65) Ср. у А.В. Македонова: “Любовная лирика Твардовского очень своеобразна. Нет ни одного стихотворения, которое содержало бы обычное для поэзии прямое объяснение в любви. Это чувство высказывается системой косвенных деталей <...>. Чувство всегда очень чистое, но и очень сдержанное. Ни намека на любовь-страсть. <...> В этой любви нечто материнское: “Вся ты им живешь и дышишь, / Вся верна, чиста, как мать”. <...> В ней (лирике Твардовского. — М.Ч.) скорее больше первых проявлений зарождающейся любви <...>, иногда только намека на ее возможность. <...> Особенно сильно то, что непосредственно готовит к семейному началу. Но оборотной стороной этой благородной, чистой и вместе с тем очень по-новому (! — М.Ч.) конкретной, психологически богатой любовной лирики является чрезмерность самой этой сдержанности. <...> Любовь эта обычно спокойная, даже чуточку рассудочная. Поэтому так спокойно протекает и ссора в стихотворении “Размолвка”. <...>. Везде поэт — больше зоркий наблюдатель, чем участник (ср. место автора в лирике Симонова, замеченное даже Щербаковым. — М.Ч.). Любовной лирике не хватает иногда непосредственной эмоциональности, но есть подлинные открытия новых форм душевного благородства и чистоты любви (вновь подчеркнута новизна предложенного Твардовским. — М.Ч.). <...> Бытовая реальность, даже как бы деловитость любовных отношений в различных жизненных ситуациях, всегда связанных с трудовыми делами и отношениями” (Македонов А.В. Эпохи Твардовского. Баевский В.С. Смоленский Сократ. Илькевич Н.Н. “Дело” Македонова. Смоленск, 1996. С. 143—144). Видя официозный наклон воспевания семейных добродетелей в середине 1930-х, Твардовский был рад счастливому совпадению — своей душевной близости к крестьянскому укладу с его традиционными ценностями.

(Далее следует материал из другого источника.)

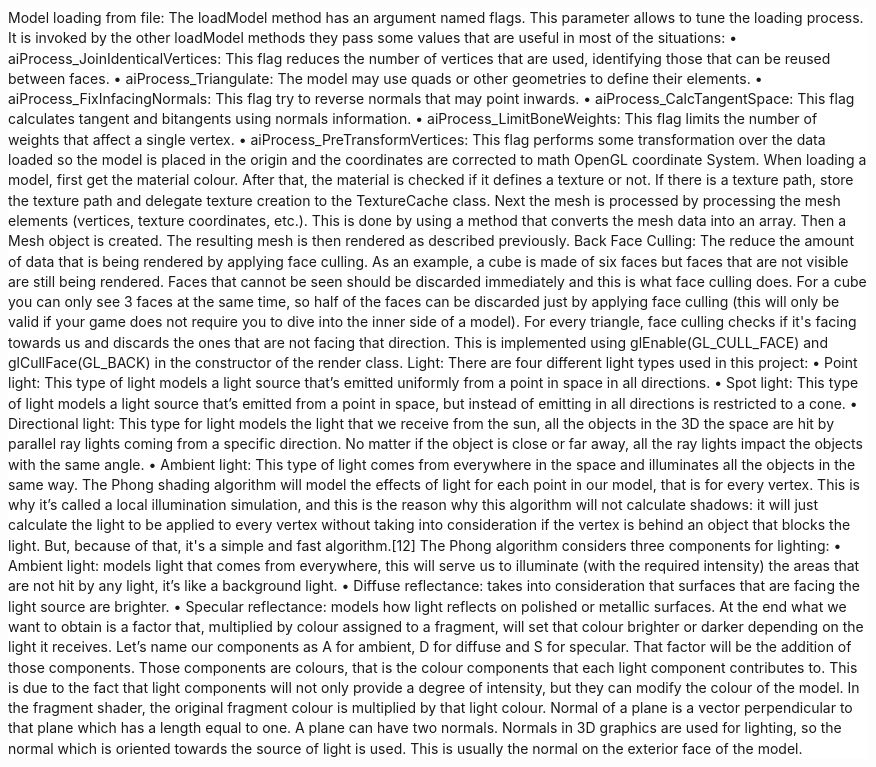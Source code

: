 Model loading from file:
The loadModel method has an argument named flags. This parameter allows to tune the loading process. It is invoked by the other loadModel methods they pass some values that are useful in most of the situations:
•	aiProcess_JoinIdenticalVertices: This flag reduces the number of vertices that are used, identifying those that can be reused between faces.
•	aiProcess_Triangulate: The model may use quads or other geometries to define their elements.
•	aiProcess_FixInfacingNormals: This flag try to reverse normals that may point inwards.
•	aiProcess_CalcTangentSpace: This flag calculates tangent and bitangents using normals information.
•	aiProcess_LimitBoneWeights: This flag limits the number of weights that affect a single vertex.
•	aiProcess_PreTransformVertices: This flag performs some transformation over the data loaded so the model is placed in the origin and the coordinates are corrected to math OpenGL coordinate System.
When loading a model, first get the material colour. After that, the material is checked if it defines a texture or not. If there is a texture path, store the texture path and delegate texture creation to the TextureCache class.
Next the mesh is processed by processing the mesh elements (vertices, texture coordinates, etc.). This is done by using a method that converts the mesh data into an array. Then a Mesh object is created.
The resulting mesh is then rendered as described previously.
Back Face Culling:
The reduce the amount of data that is being rendered by applying face culling. As an example, a cube is made of six faces but faces that are not visible are still being rendered. Faces that cannot be seen should be discarded immediately and this is what face culling does. For a cube you can only see 3 faces at the same time, so half of the faces can be discarded just by applying face culling (this will only be valid if your game does not require you to dive into the inner side of a model). For every triangle, face culling checks if it's facing towards us and discards the ones that are not facing that direction.
This is implemented using glEnable(GL_CULL_FACE) and glCullFace(GL_BACK) in the constructor of the render class.
Light:
There are four different light types used in this project:
•	Point light: This type of light models a light source that’s emitted uniformly from a point in space in all directions.
•	Spot light: This type of light models a light source that’s emitted from a point in space, but instead of emitting in all directions is restricted to a cone.
•	Directional light: This type for light models the light that we receive from the sun, all the objects in the 3D the space are hit by parallel ray lights coming from a specific direction. No matter if the object is close or far away, all the ray lights impact the objects with the same angle.
•	Ambient light: This type of light comes from everywhere in the space and illuminates all the objects in the same way.
The Phong shading algorithm will model the effects of light for each point in our model, that is for every vertex. This is why it’s called a local illumination simulation, and this is the reason why this algorithm will not calculate shadows: it will just calculate the light to be applied to every vertex without taking into consideration if the vertex is behind an object that blocks the light. But, because of that, it's a simple and fast algorithm.[12]
The Phong algorithm considers three components for lighting:
•	Ambient light: models light that comes from everywhere, this will serve us to illuminate (with the required intensity) the areas that are not hit by any light, it’s like a background light.
•	Diffuse reflectance: takes into consideration that surfaces that are facing the light source are brighter.
•	Specular reflectance: models how light reflects on polished or metallic surfaces.
At the end what we want to obtain is a factor that, multiplied by colour assigned to a fragment, will set that colour brighter or darker depending on the light it receives. Let’s name our components as A for ambient, D for diffuse and S for specular. That factor will be the addition of those components. Those components are colours, that is the colour components that each light component contributes to. This is due to the fact that light components will not only provide a degree of intensity, but they can modify the colour of the model. In the fragment shader, the original fragment colour is multiplied by that light colour.
Normal of a plane is a vector perpendicular to that plane which has a length equal to one. A plane can have two normals. Normals in 3D graphics are used for lighting, so the normal which is oriented towards the source of light is used. This is usually the normal on the exterior face of the model.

66) “Благородство любви доходит у Твардовского до того, что и отвергнутый любящий желает любимой прежде всего счастья с другим (“Невесте”, 1936). Это благородство тем более благородно, что не претендует на благородство <...>. Мотив очень редкий в мировой лирике. Один необыкновенный предшественник у Твардовского был — это Пушкин, с его словами: “Как дай вам Бог любимой быть другим!” Но у Пушкина вместе с тем видим полноту любви, страсти именно от этой полноты <...> А здесь скорее особое чувство товарищества в самой любви и в отношениях к другим людям и примирение с необходимостью: “...ничего тут не попишешь, Да и нечего писать” (Македонов А.В. Указ. соч. С. 144).

67) В книжном издании последнее слово вынесено в отдельную строку и сопровождено восклицательным знаком.

68) Кедрина З. Александр Твардовский // Литературный критик. 1940. № 2. С. 132, 131.

69) К. Ичин и М. Йованович также говорят “о силе одинокого, обособленного ожидания” (См.: Ичин К., Йованович М. Указ. соч. С. 147). И когда в письме В. Александрову Твардовский видит “корень огромной популярности” стихотворения в том, что оно обращено “ко всем любимым”, он смещает акцент — в свою сторону. Сам же Б. Александров позже именно у Твардовского легко найдет оксюморонно-искомую (см. ранее в цитатах из статьи о Симонове) “лирику другого человека” (Александров В. Люди и книги. М., 1956. С. 288).

70) Хмельницкая Т. Твердые строки: поэзия Симонова // Литературный современник. 1940. № 2. С. 131.

71) Хотя отзвуки Гумилева подспудно — в отличие от открытого “присваивания” — слышны в нескольких стихотворениях “С тобой и без тебя” (как, например, строки и ходы “Заблудившегося трамвая” в “Я, перебрав весь год, не вижу...”).

72) Свидетельства самого Симонова об этом собраны в содержательной вступительной статье Л.И. Лазарева к тому “Стихотворения и поэмы” (Б-ка поэта, 1982).

73) Хмельницкая Т. Указ. соч. С. 130.

74) Чуковская Л. Записки об Анне Ахматовой. 1938—1941. Т. 1. М., 1997. С. 175. Предполагаем, что “хорош” Симонов главным образом в стихотворении “Родина”, в 1941 году выправленном под “военное”.

75) Там же. С. 210.

76) Митинг в Канаде (1948) // Симонов К. Стихотворения и поэмы. С. 224 (курсив наш. — М.Ч.).